Aber der Mißbrauch der Häkchen kam dennoch heraus. Eines Tages entdeckte Vikniksor beim Namensaufruf die Fälschung. Sein Gesicht verfinsterte sich, und er rief den Erzieher. „Alexander Nikolajewitsch, war Sorokin heute hier?“

„Nein, Viktor Nikolajewitsch“, erwiderte Alnikpop prompt. „Merkwürdig. Wieso ist er dann abgehakt?“ Vikniksor vertiefte sich ins Studium der Häkchen. „War Somorow da?“

„Auch nicht.“

„Und Danilow?“

„Nein.“

„Andrijanow?“

„Nein.“

„Rufen Sie bitte den Küchenältesten.“ Der erschrockene Sawuschka erschien. Er war bleich. „Sie haben mich holen lassen, Viktor Nikolajewitsch?“

„Ja.“ Vikniksor warf Sawuschka einen strengen Blick zu und wies auf das Heft. „Warum sind die Namen der Abwesenden abgehakt?“ fragte er mit unheilverkündender Stimme. Sawuschka wurde verlegen. „Das weiß ich nicht, Viktor Nikolajewitsch.“

„Wer hat für sie das Brot in Empfang genommen?“

„Ich… ich hab' es niemandem gegeben.“

Sein Gesicht verriet ihn. Er wurde abwechselnd blaß und rot, seine Augen irrten durch den Raum.
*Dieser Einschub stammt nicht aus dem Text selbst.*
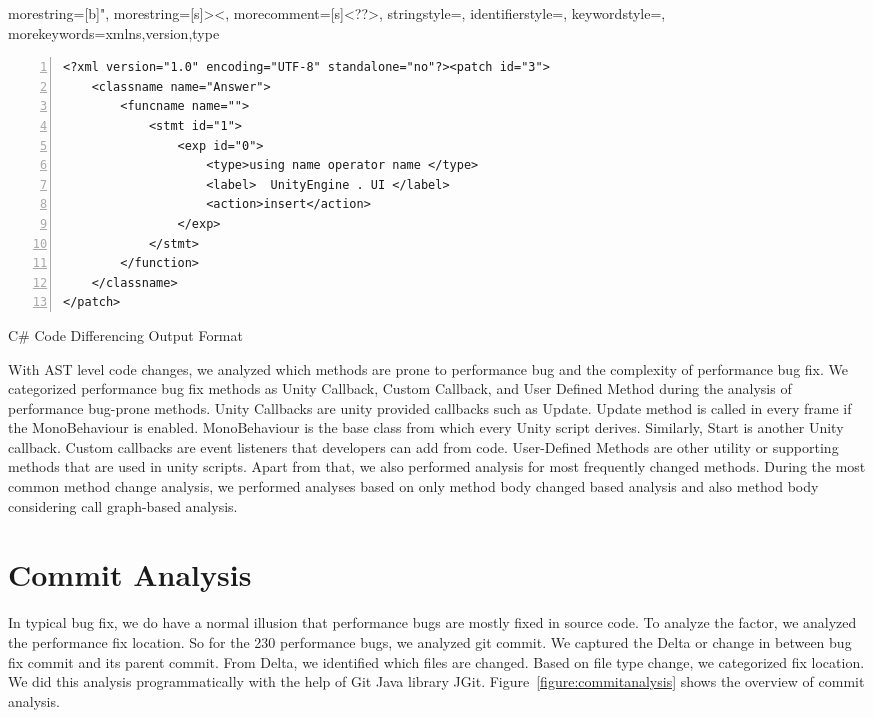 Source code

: 

{
	morestring=[b]",
	morestring=[s]{>}{<},
	morecomment=[s]{<?}{?>},
	stringstyle=\color{black},
	identifierstyle=\color{darkblue},
	keywordstyle=\color{cyan},
	morekeywords={xmlns,version,type}%
}

\begin{example}
\begin{lstlisting}[language=XML_android, basicstyle=\ttfamily\footnotesize, numbers=left, numbersep=5pt, captionpos=b]
<?xml version="1.0" encoding="UTF-8" standalone="no"?><patch id="3">
	<classname name="Answer">
		<funcname name="">
			<stmt id="1">
				<exp id="0">
					<type>using name operator name </type>
					<label>  UnityEngine . UI </label>
					<action>insert</action>
				</exp>
			</stmt>
		</function>
	</classname>
</patch>
	\end{lstlisting}
	\caption{C\# Code Differencing Output Format}
	\label{example:changerep}
	\vspace{-0.2cm}
\end{example}

With AST level code changes, we analyzed which methods are prone to performance bug and the complexity of performance bug fix. We categorized performance bug fix methods as Unity Callback, Custom Callback, and User Defined Method during the analysis of performance bug-prone methods. Unity Callbacks are unity provided callbacks such as Update. Update method is called in every frame if the MonoBehaviour is enabled. MonoBehaviour is the base class from which every Unity script derives. Similarly, Start is another Unity callback. Custom callbacks are event listeners that developers can add from code. User-Defined Methods are other utility or supporting methods that are used in unity scripts. Apart from that, we also performed analysis for most frequently changed methods. During the most common method change analysis, we performed analyses based on only method body changed based analysis and also method body considering call graph-based analysis.



\section{Commit Analysis}
\label{sec:commitanalysis}
In typical bug fix, we do have a normal illusion that performance bugs are mostly fixed in source code. To analyze the factor, we analyzed the performance fix location. So for the 230 performance bugs, we analyzed git commit. We captured the Delta or change in between bug fix commit and its parent commit. From Delta, we identified which files are changed. Based on file type change, we categorized fix location. We did this analysis programmatically with the help of Git Java library JGit. Figure~\ref{figure:commitanalysis} shows the overview of commit analysis.

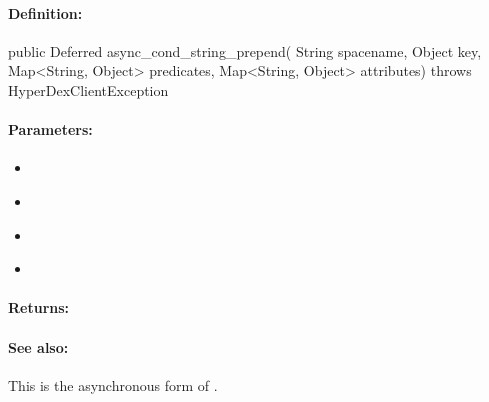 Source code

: \paragraph{Definition:}
\begin{javacode}
public Deferred async_cond_string_prepend(
        String spacename,
        Object key,
        Map<String, Object> predicates,
        Map<String, Object> attributes) throws HyperDexClientException
\end{javacode}

\paragraph{Parameters:}
\begin{itemize}[noitemsep]
\item {}\\

\item {}\\

\item {}\\

\item {}\\

\end{itemize}

\paragraph{Returns:}


\paragraph{See also:}  This is the asynchronous form of .

\pagebreak
\subsubsection{}
\label{api:java:group_string_append}



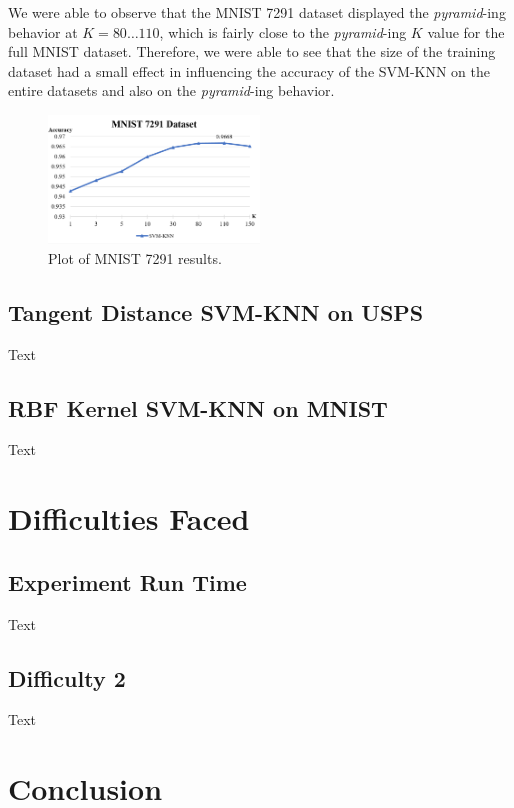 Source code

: \documentclass[11pt,letterpaper]{article}
\begin{document}
We were able to observe that the MNIST 7291 dataset displayed the \textit{pyramid}-ing behavior at $K=80\dots 110$, which is fairly close to the \textit{pyramid}-ing $K$ value for the full MNIST dataset. Therefore, we were able to see that the size of the training dataset had a small effect in influencing the accuracy of the SVM-KNN on the entire datasets and also on the \textit{pyramid}-ing behavior.

\begin{figure}[t!]
  \centering
  \includegraphics[keepaspectratio, width=0.5\textwidth]{mnist_7291.png}
  \caption{Plot of MNIST 7291 results.}
\end{figure}


\subsection{Tangent Distance SVM-KNN on USPS}

Text

\subsection{RBF Kernel SVM-KNN on MNIST}

Text

\section{Difficulties Faced}

\subsection{Experiment Run Time}

Text

\subsection{Difficulty 2}

Text

\section{Conclusion}
\end{document}
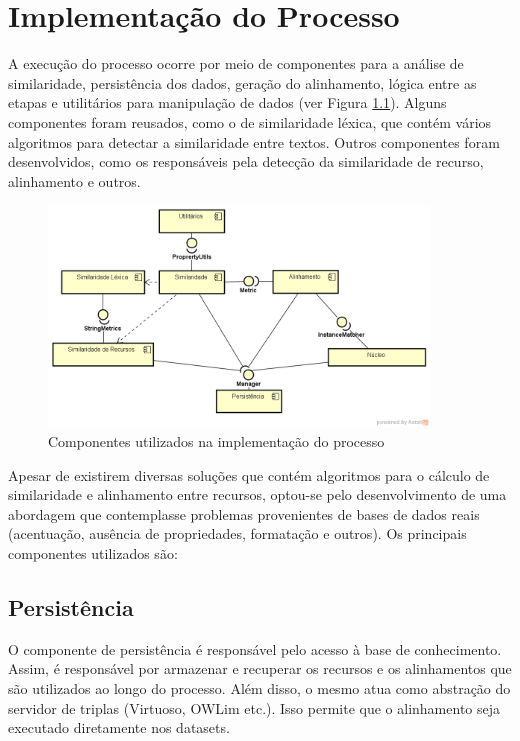 \chapter{Implementação do Processo}

A execução do processo ocorre por meio de componentes para a análise de similaridade, persistência dos dados, geração do alinhamento, lógica entre as etapas e utilitários para manipulação de dados (ver Figura \ref{fig:componentes}). Alguns componentes foram reusados, como o de similaridade léxica, que contém vários algoritmos para detectar a similaridade entre textos. Outros componentes foram desenvolvidos, como os responsáveis pela detecção da similaridade de recurso, alinhamento e outros.

\begin{figure}[!ht]
	\centering
	\includegraphics[width=0.9\textwidth]{./imagens/componentes.png}
    \caption{Componentes utilizados na implementação do processo}
	\label{fig:componentes}
\end{figure}

Apesar de existirem diversas soluções que contém algoritmos para o cálculo de similaridade e alinhamento entre recursos, optou-se pelo desenvolvimento de uma abordagem que contemplasse problemas provenientes de bases de dados reais (acentuação, ausência de propriedades, formatação e outros).
Os principais componentes utilizados são:

\section*{Persistência}
O componente de persistência é responsável pelo acesso à base de conhecimento. Assim, é responsável por armazenar e recuperar os recursos e os alinhamentos que são utilizados ao longo do processo. Além disso, o mesmo atua como abstração do servidor de triplas (Virtuoso, OWLim etc.). Isso permite que o alinhamento seja executado diretamente nos datasets.


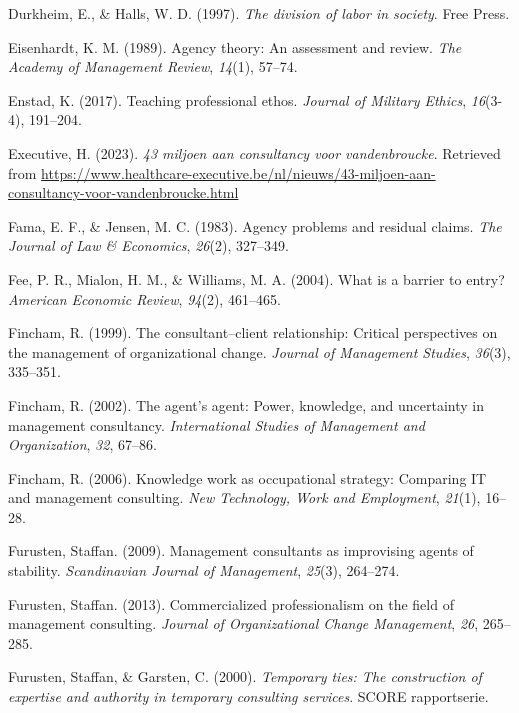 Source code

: \documentclass[
  man,floatsintext]{apa6}
\newlength{\cslhangindent}
\newenvironment{CSLReferences}[2] %
 {\begin{list}{}{%
  \setlength{\itemindent}{0pt}
  \setlength{\leftmargin}{0pt}
  \setlength{\parsep}{0pt}
  \ifodd #1
   \setlength{\leftmargin}{\cslhangindent}
   \setlength{\itemindent}{-1\cslhangindent}
  \fi
  \setlength{\itemsep}{#2\baselineskip}}}
 {\end{list}}
\begin{document}
\begin{CSLReferences}{1}{0}
Durkheim, E., \& Halls, W. D. (1997). \emph{The division of labor in society}. Free Press.

Eisenhardt, K. M. (1989). Agency theory: An assessment and review. \emph{The Academy of Management Review}, \emph{14}(1), 57--74.

Enstad, K. (2017). Teaching professional ethos. \emph{Journal of Military Ethics}, \emph{16}(3-4), 191--204.

Executive, H. (2023). \emph{43 miljoen aan consultancy voor vandenbroucke}. Retrieved from \url{https://www.healthcare-executive.be/nl/nieuws/43-miljoen-aan-consultancy-voor-vandenbroucke.html}

Fama, E. F., \& Jensen, M. C. (1983). Agency problems and residual claims. \emph{The Journal of Law \& Economics}, \emph{26}(2), 327--349.

Fee, P. R., Mialon, H. M., \& Williams, M. A. (2004). What is a barrier to entry? \emph{American Economic Review}, \emph{94}(2), 461--465.

Fincham, R. (1999). The consultant--client relationship: Critical perspectives on the management of organizational change. \emph{Journal of Management Studies}, \emph{36}(3), 335--351.

Fincham, R. (2002). The agent's agent: Power, knowledge, and uncertainty in management consultancy. \emph{International Studies of Management and Organization}, \emph{32}, 67--86.

Fincham, R. (2006). Knowledge work as occupational strategy: Comparing IT and management consulting. \emph{New Technology, Work and Employment}, \emph{21}(1), 16--28.

Furusten, Staffan. (2009). Management consultants as improvising agents of stability. \emph{Scandinavian Journal of Management}, \emph{25}(3), 264--274.

Furusten, Staffan. (2013). Commercialized professionalism on the field of management consulting. \emph{Journal of Organizational Change Management}, \emph{26}, 265--285.

Furusten, Staffan, \& Garsten, C. (2000). \emph{Temporary ties: The construction of expertise and authority in temporary consulting services}. SCORE rapportserie.


\end{CSLReferences}
\end{document}

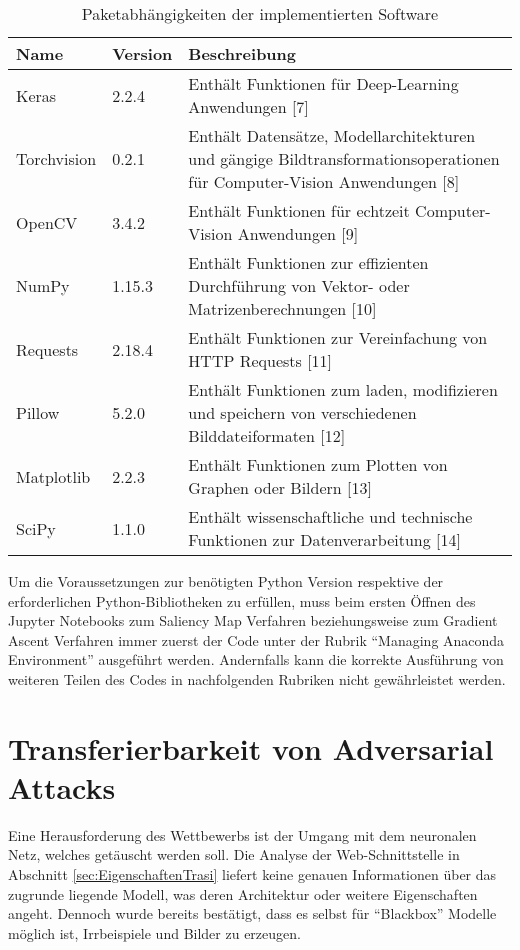 \begin{table}
	\centering
	\begin{tabular}{|l|l|p{10.4cm}|}
		\hline 
		Name & Version & Beschreibung \\ 
		\hline\hline 
		Keras& 2.2.4  & Enthält Funktionen für Deep-Learning Anwendungen [7] \\ 
		\hline 
		Torchvision& 0.2.1 & Enthält Datensätze, Modellarchitekturen und gängige Bildtransformationsoperationen für Computer-Vision Anwendungen [8] \\ 
		\hline 
		OpenCV& 3.4.2  & Enthält Funktionen für echtzeit Computer-Vision Anwendungen [9] \\ 
		\hline 
		NumPy&  1.15.3& Enthält Funktionen zur effizienten Durchführung von Vektor- oder Matrizenberechnungen [10] \\ 
		\hline 
		Requests& 2.18.4 & Enthält Funktionen zur Vereinfachung von HTTP Requests [11] \\ 
		\hline 
		Pillow& 5.2.0 & Enthält Funktionen zum laden, modifizieren und speichern von verschiedenen Bilddateiformaten [12] \\ 
		\hline 
		Matplotlib& 2.2.3 & Enthält Funktionen zum Plotten von Graphen oder Bildern [13] \\ 
		\hline 
		SciPy& 1.1.0  & Enthält wissenschaftliche und technische Funktionen zur Datenverarbeitung [14] \\ 
		\hline 
	\end{tabular} 
	\caption{Paketabhängigkeiten der implementierten Software}
	\label{tab:parameter}
\end{table}

Um die Voraussetzungen zur benötigten Python Version respektive der erforderlichen Python-Bibliotheken zu erfüllen, muss beim ersten Öffnen des Jupyter Notebooks zum Saliency Map Verfahren beziehungsweise zum Gradient Ascent Verfahren immer zuerst der Code unter der Rubrik “Managing Anaconda Environment” ausgeführt werden. Andernfalls kann die korrekte Ausführung von weiteren Teilen des Codes in nachfolgenden Rubriken nicht gewährleistet werden.

\section{Transferierbarkeit von Adversarial Attacks}


\label{sec:TrasiModell}
Eine Herausforderung des Wettbewerbs ist der Umgang mit dem neuronalen Netz, welches getäuscht werden soll. Die Analyse der Web-Schnittstelle in Abschnitt \ref{sec:EigenschaftenTrasi} liefert keine genauen Informationen über das zugrunde liegende Modell, was deren Architektur oder weitere Eigenschaften angeht. Dennoch wurde bereits bestätigt, dass es selbst für "`Blackbox"' Modelle möglich ist, Irrbeispiele und Bilder zu erzeugen.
„Ich weiß nicht, ich hab' nichts ausgegeben, ich weiß nicht…“, stammelte er fassungslos und gehetzt. „Sawin wird abgesetzt!“ Vikniksors Stimme hatte einen metallischen Klang. „Er kommt in den Karzer. Alexander Nikolajewitsch, bringen Sie ihn bitte hin.“

Wortlos holte Alnikpop den Schlüssel aus der Tasche, gab Sawuschka einen leichten Stoß und führte ihn nach oben. Im Eßraum war es totenstill geworden.

Alle wußten, daß Sawuschka für nichts und wieder nichts in der Tinte saß. Die Schuld trug ausschließlich Slajonow. Ihnen tat der stille, fügsame Sawuschka leid.

Vikniksor ging empört im Zimmer auf und ab.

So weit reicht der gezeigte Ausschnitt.